You mentioned that you decided to step up because you have been hearing that the NAACP wasn’t relevant anymore. So I got to ask you: The chapter had a rocky road. The past president, Rodney Muhammad, had been under fire for some anti-Semitic remarks or posts on Facebook. The national NAACP had to step in. How do you repair the chapter — or do you see yourself as repairing the chapter — and building another type of community presence, because it’s been a minute?
You know, with regards to Rodney, I have to applaud him for stepping up at the time that he did. He was making every effort to keep this branch strong. What happened was unfortunate, and what we’re trying to do is repair how the branch is viewed. We have said from the beginning when I ran for office that we are willing to work with anyone that is willing to work with us. We do not discriminate against other organizations. We work with a lot of Jewish and Asian Americans, African Americans; we work with an array of organizations. We welcome them. We want them to know that, yes, our doors are open to everyone.
What do you think the Philadelphia NAACP does well? And what are its challenges?
I think engaging the community, we do that well. We get information out. I mean, if you look on our social media pages, the information that we put out, our meetings now, we are attracting more people who are showing up to find out what’s going on than ever before. What we need to do, what we have to do, is regain the trust of the community. We do have to let them know that we are here, and that we are answering phone calls and we are supporting the community. We are partnering with all types of organizations to make sure that our voices [are] heard. That’s, I think, the major part of what we want to make sure that we do right.
And I wish you luck on that. And I got to, you know, mention Jerry Mondesire, who I knew very well. Jerry was one of the longest-serving presidents of the NAACP and passed away several years ago. His tenure for the NAACP ended in some controversy as he was removed as chapter president, but he did so much good. When you look back at all that he did for so long, what do you think his legacy was?

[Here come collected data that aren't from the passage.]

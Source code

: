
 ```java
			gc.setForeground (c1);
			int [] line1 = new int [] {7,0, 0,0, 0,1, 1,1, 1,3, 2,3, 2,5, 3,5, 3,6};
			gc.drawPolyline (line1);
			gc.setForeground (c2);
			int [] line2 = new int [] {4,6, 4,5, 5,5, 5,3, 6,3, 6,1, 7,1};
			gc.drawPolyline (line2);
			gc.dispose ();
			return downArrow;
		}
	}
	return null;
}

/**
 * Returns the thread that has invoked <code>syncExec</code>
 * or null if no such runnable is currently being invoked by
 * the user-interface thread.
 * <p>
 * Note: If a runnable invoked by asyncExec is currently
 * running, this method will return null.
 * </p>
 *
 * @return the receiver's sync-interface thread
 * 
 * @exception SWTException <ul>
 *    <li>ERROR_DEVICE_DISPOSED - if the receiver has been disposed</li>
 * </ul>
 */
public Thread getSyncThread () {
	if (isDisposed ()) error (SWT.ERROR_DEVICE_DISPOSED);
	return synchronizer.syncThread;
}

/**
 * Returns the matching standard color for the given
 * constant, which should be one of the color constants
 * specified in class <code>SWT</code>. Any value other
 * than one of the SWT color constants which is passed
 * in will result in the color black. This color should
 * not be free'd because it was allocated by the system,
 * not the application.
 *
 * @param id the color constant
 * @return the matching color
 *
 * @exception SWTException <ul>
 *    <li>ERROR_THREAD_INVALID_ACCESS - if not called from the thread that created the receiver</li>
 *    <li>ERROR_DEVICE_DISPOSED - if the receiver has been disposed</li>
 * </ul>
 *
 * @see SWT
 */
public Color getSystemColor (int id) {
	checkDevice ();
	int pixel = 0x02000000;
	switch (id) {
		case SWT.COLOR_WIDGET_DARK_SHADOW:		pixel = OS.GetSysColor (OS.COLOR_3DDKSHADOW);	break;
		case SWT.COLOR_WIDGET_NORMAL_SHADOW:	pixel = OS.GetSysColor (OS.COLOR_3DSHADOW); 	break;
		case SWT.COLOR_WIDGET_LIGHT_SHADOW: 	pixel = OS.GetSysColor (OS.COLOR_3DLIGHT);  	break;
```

I think his legacy was giving back and standing up for those who couldn’t stand up for themselves. Jerry was always in the forefront of whatever situation was going on. You knew you were going to hear his voice. He not only had his radio program, but he used the paper and all sorts of other avenues of making sure that his voice was heard. And it was very hard not to hear his voice, and I’ve learned a lot from him. So, you know, I am taking, you know, some of the chapters out of his book … trying to make sure that I can do some of even what he did. I can never completely step in his shoes, but I hope to also be an example that, you know, the Philadelphia chapter can be proud.
And I got to mention, you two were life partners, and now you’ve taken over the chapter. You guys have more than 1,000 members, is that correct?

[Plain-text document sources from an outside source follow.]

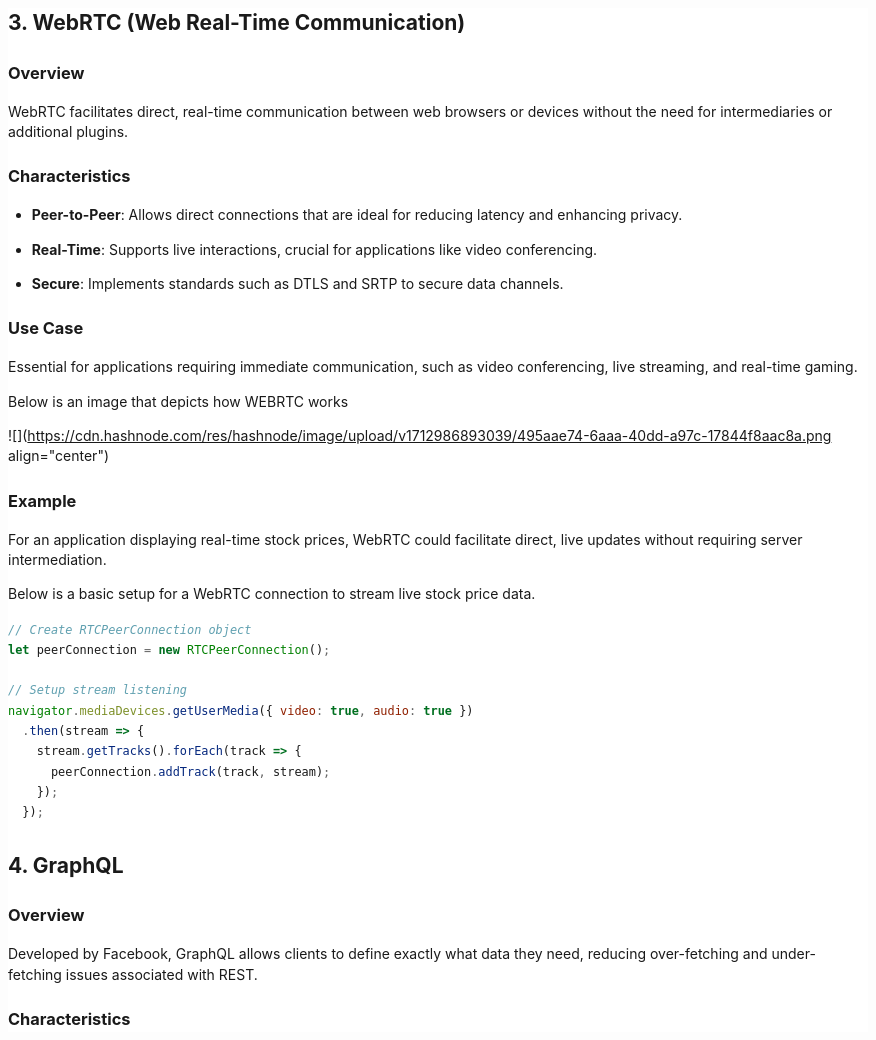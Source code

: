 ## 3\. WebRTC (Web Real-Time Communication)

### Overview

WebRTC facilitates direct, real-time communication between web browsers or devices without the need for intermediaries or additional plugins.

### Characteristics

* **Peer-to-Peer**: Allows direct connections that are ideal for reducing latency and enhancing privacy.
    
* **Real-Time**: Supports live interactions, crucial for applications like video conferencing.
    
* **Secure**: Implements standards such as DTLS and SRTP to secure data channels.
    

### Use Case

Essential for applications requiring immediate communication, such as video conferencing, live streaming, and real-time gaming.

Below is an image that depicts how WEBRTC works

![](https://cdn.hashnode.com/res/hashnode/image/upload/v1712986893039/495aae74-6aaa-40dd-a97c-17844f8aac8a.png align="center")

### Example

For an application displaying real-time stock prices, WebRTC could facilitate direct, live updates without requiring server intermediation.

Below is a basic setup for a WebRTC connection to stream live stock price data.

```javascript
// Create RTCPeerConnection object
let peerConnection = new RTCPeerConnection();

// Setup stream listening
navigator.mediaDevices.getUserMedia({ video: true, audio: true })
  .then(stream => {
    stream.getTracks().forEach(track => {
      peerConnection.addTrack(track, stream);
    });
  });
```

## 4\. GraphQL

### Overview

Developed by Facebook, GraphQL allows clients to define exactly what data they need, reducing over-fetching and under-fetching issues associated with REST.

### Characteristics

Yes, we have over, I believe, 1,500 members, and a large number of them are lifetime members as well. And that started, of course, under the tutelage of Jerry Mondesire.
And so, as we wrap up, what do you want people to know about the Philadelphia NAACP under your leadership?

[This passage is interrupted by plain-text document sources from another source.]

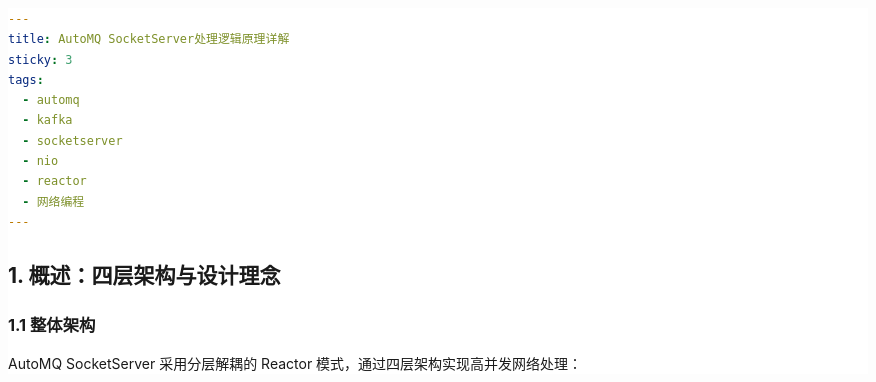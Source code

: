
 ```yaml
---
title: AutoMQ SocketServer处理逻辑原理详解
sticky: 3
tags:
  - automq
  - kafka
  - socketserver
  - nio
  - reactor
  - 网络编程
---
```


## 1. 概述：四层架构与设计理念

### 1.1 整体架构
AutoMQ SocketServer 采用分层解耦的 Reactor 模式，通过四层架构实现高并发网络处理：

I want you to know that we’re here, that we are engaged. We would like people to join because, again, it takes a village to do everything that we are trying to do.
Thank you so much, Cathy, for being here.
Thank you. I appreciate you, Cherri.
Catherine Hicks, publisher of the Philadelphia Sunday Sun, will celebrate six months as president of the Philadelphia NAACP in the coming days.
The Philadelphia chapter meets the third Tuesday of every month. The group is hosting a prayer breakfast on Jan. 29 from 10 a.m. to 1 p.m. Details are available at naacpphillybranch.org/.